Stored records
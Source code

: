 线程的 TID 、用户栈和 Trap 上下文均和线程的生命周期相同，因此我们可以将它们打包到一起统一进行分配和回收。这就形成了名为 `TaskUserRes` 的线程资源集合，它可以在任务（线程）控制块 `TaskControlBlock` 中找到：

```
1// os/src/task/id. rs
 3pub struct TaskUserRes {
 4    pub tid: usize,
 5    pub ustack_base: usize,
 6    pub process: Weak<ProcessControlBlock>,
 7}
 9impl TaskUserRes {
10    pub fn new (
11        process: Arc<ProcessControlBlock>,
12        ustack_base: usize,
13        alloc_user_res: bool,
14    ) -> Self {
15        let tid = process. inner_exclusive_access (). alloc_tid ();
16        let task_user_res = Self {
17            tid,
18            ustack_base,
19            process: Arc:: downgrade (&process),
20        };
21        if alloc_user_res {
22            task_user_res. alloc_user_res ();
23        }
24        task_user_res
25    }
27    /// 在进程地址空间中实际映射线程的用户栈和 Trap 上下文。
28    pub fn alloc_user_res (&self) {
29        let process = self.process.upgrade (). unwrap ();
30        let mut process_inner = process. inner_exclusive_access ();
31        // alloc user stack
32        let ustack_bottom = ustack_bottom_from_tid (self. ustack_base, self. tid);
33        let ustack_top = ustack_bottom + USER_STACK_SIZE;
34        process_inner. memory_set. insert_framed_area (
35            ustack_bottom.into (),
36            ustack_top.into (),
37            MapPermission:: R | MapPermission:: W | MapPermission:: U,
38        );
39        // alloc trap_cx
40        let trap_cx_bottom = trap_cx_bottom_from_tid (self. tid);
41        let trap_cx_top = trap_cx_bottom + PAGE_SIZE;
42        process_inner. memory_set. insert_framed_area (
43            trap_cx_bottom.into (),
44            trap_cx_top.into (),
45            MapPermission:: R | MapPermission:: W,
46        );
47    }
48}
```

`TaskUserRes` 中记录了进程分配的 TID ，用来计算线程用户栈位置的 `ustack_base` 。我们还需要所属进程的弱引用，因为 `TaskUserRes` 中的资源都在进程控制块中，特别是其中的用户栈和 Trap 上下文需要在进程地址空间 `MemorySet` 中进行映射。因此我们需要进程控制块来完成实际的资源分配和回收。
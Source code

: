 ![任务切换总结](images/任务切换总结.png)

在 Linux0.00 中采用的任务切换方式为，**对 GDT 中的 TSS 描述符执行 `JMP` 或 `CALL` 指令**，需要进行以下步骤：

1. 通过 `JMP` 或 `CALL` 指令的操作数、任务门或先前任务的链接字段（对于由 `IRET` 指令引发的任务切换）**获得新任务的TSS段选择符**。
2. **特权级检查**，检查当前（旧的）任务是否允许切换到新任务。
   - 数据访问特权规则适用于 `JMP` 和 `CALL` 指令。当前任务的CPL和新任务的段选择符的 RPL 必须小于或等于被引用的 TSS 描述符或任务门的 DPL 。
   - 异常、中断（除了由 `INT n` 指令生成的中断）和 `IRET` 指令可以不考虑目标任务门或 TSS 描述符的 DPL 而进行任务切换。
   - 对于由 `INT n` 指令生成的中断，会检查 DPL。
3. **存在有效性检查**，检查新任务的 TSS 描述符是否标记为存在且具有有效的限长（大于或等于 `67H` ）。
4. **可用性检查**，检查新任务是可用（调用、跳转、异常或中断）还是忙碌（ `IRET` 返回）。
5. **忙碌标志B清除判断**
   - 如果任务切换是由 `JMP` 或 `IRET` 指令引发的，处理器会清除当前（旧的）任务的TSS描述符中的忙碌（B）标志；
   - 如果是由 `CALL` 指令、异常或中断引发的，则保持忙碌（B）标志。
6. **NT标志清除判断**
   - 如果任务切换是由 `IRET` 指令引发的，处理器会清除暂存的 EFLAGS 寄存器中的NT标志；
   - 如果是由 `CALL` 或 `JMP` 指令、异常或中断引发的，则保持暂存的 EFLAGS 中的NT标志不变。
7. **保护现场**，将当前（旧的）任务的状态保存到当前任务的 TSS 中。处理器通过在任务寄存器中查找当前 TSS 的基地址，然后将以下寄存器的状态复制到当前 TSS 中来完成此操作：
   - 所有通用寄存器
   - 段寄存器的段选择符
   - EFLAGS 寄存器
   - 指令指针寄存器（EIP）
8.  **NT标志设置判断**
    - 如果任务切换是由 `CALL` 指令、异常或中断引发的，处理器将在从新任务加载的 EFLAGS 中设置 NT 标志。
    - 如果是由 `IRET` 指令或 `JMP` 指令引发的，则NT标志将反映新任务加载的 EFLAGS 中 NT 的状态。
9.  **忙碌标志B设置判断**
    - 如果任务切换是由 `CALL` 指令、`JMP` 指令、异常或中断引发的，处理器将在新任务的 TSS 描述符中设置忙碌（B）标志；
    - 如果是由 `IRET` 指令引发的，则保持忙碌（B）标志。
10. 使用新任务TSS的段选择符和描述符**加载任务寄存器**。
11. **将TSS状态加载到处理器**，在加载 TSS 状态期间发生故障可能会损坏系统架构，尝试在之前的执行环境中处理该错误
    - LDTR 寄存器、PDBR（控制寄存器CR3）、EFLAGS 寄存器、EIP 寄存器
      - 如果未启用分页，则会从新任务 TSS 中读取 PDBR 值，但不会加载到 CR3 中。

* _WORK TO BE COMPLETED_
Give the entries again in full, with nothing changed.

* _EXPECTED ANSWER_
Source code

: 线程的 TID 、用户栈和 Trap 上下文均和线程的生命周期相同，因此我们可以将它们打包到一起统一进行分配和回收。这就形成了名为 `TaskUserRes` 的线程资源集合，它可以在任务（线程）控制块 `TaskControlBlock` 中找到：

```
1// os/src/task/id. rs
 3pub struct TaskUserRes {
 4    pub tid: usize,
 5    pub ustack_base: usize,
 6    pub process: Weak<ProcessControlBlock>,
 7}
 9impl TaskUserRes {
10    pub fn new (
11        process: Arc<ProcessControlBlock>,
12        ustack_base: usize,
13        alloc_user_res: bool,
14    ) -> Self {
15        let tid = process. inner_exclusive_access (). alloc_tid ();
16        let task_user_res = Self {
17            tid,
18            ustack_base,
19            process: Arc:: downgrade (&process),
20        };
21        if alloc_user_res {
22            task_user_res. alloc_user_res ();
23        }
24        task_user_res
25    }
27    /// 在进程地址空间中实际映射线程的用户栈和 Trap 上下文。
28    pub fn alloc_user_res (&self) {
29        let process = self.process.upgrade (). unwrap ();
30        let mut process_inner = process. inner_exclusive_access ();
31        // alloc user stack
32        let ustack_bottom = ustack_bottom_from_tid (self. ustack_base, self. tid);
33        let ustack_top = ustack_bottom + USER_STACK_SIZE;
34        process_inner. memory_set. insert_framed_area (
35            ustack_bottom.into (),
36            ustack_top.into (),
37            MapPermission:: R | MapPermission:: W | MapPermission:: U,
38        );
39        // alloc trap_cx
40        let trap_cx_bottom = trap_cx_bottom_from_tid (self. tid);
41        let trap_cx_top = trap_cx_bottom + PAGE_SIZE;
42        process_inner. memory_set. insert_framed_area (
43            trap_cx_bottom.into (),
44            trap_cx_top.into (),
45            MapPermission:: R | MapPermission:: W,
46        );
47    }
48}
```

`TaskUserRes` 中记录了进程分配的 TID ，用来计算线程用户栈位置的 `ustack_base` 。我们还需要所属进程的弱引用，因为 `TaskUserRes` 中的资源都在进程控制块中，特别是其中的用户栈和 Trap 上下文需要在进程地址空间 `MemorySet` 中进行映射。因此我们需要进程控制块来完成实际的资源分配和回收。
Source code

: ![任务切换总结](images/任务切换总结.png)

在 Linux0.00 中采用的任务切换方式为，**对 GDT 中的 TSS 描述符执行 `JMP` 或 `CALL` 指令**，需要进行以下步骤：

1. 通过 `JMP` 或 `CALL` 指令的操作数、任务门或先前任务的链接字段（对于由 `IRET` 指令引发的任务切换）**获得新任务的TSS段选择符**。
2. **特权级检查**，检查当前（旧的）任务是否允许切换到新任务。
   - 数据访问特权规则适用于 `JMP` 和 `CALL` 指令。当前任务的CPL和新任务的段选择符的 RPL 必须小于或等于被引用的 TSS 描述符或任务门的 DPL 。
   - 异常、中断（除了由 `INT n` 指令生成的中断）和 `IRET` 指令可以不考虑目标任务门或 TSS 描述符的 DPL 而进行任务切换。
   - 对于由 `INT n` 指令生成的中断，会检查 DPL。
3. **存在有效性检查**，检查新任务的 TSS 描述符是否标记为存在且具有有效的限长（大于或等于 `67H` ）。
4. **可用性检查**，检查新任务是可用（调用、跳转、异常或中断）还是忙碌（ `IRET` 返回）。
5. **忙碌标志B清除判断**
   - 如果任务切换是由 `JMP` 或 `IRET` 指令引发的，处理器会清除当前（旧的）任务的TSS描述符中的忙碌（B）标志；
   - 如果是由 `CALL` 指令、异常或中断引发的，则保持忙碌（B）标志。
6. **NT标志清除判断**
   - 如果任务切换是由 `IRET` 指令引发的，处理器会清除暂存的 EFLAGS 寄存器中的NT标志；
   - 如果是由 `CALL` 或 `JMP` 指令、异常或中断引发的，则保持暂存的 EFLAGS 中的NT标志不变。
7. **保护现场**，将当前（旧的）任务的状态保存到当前任务的 TSS 中。处理器通过在任务寄存器中查找当前 TSS 的基地址，然后将以下寄存器的状态复制到当前 TSS 中来完成此操作：
   - 所有通用寄存器
   - 段寄存器的段选择符
   - EFLAGS 寄存器
   - 指令指针寄存器（EIP）
8.  **NT标志设置判断**
    - 如果任务切换是由 `CALL` 指令、异常或中断引发的，处理器将在从新任务加载的 EFLAGS 中设置 NT 标志。
    - 如果是由 `IRET` 指令或 `JMP` 指令引发的，则NT标志将反映新任务加载的 EFLAGS 中 NT 的状态。
9.  **忙碌标志B设置判断**
    - 如果任务切换是由 `CALL` 指令、`JMP` 指令、异常或中断引发的，处理器将在新任务的 TSS 描述符中设置忙碌（B）标志；
    - 如果是由 `IRET` 指令引发的，则保持忙碌（B）标志。
10. 使用新任务TSS的段选择符和描述符**加载任务寄存器**。
11. **将TSS状态加载到处理器**，在加载 TSS 状态期间发生故障可能会损坏系统架构，尝试在之前的执行环境中处理该错误
    - LDTR 寄存器、PDBR（控制寄存器CR3）、EFLAGS 寄存器、EIP 寄存器
      - 如果未启用分页，则会从新任务 TSS 中读取 PDBR 值，但不会加载到 CR3 中。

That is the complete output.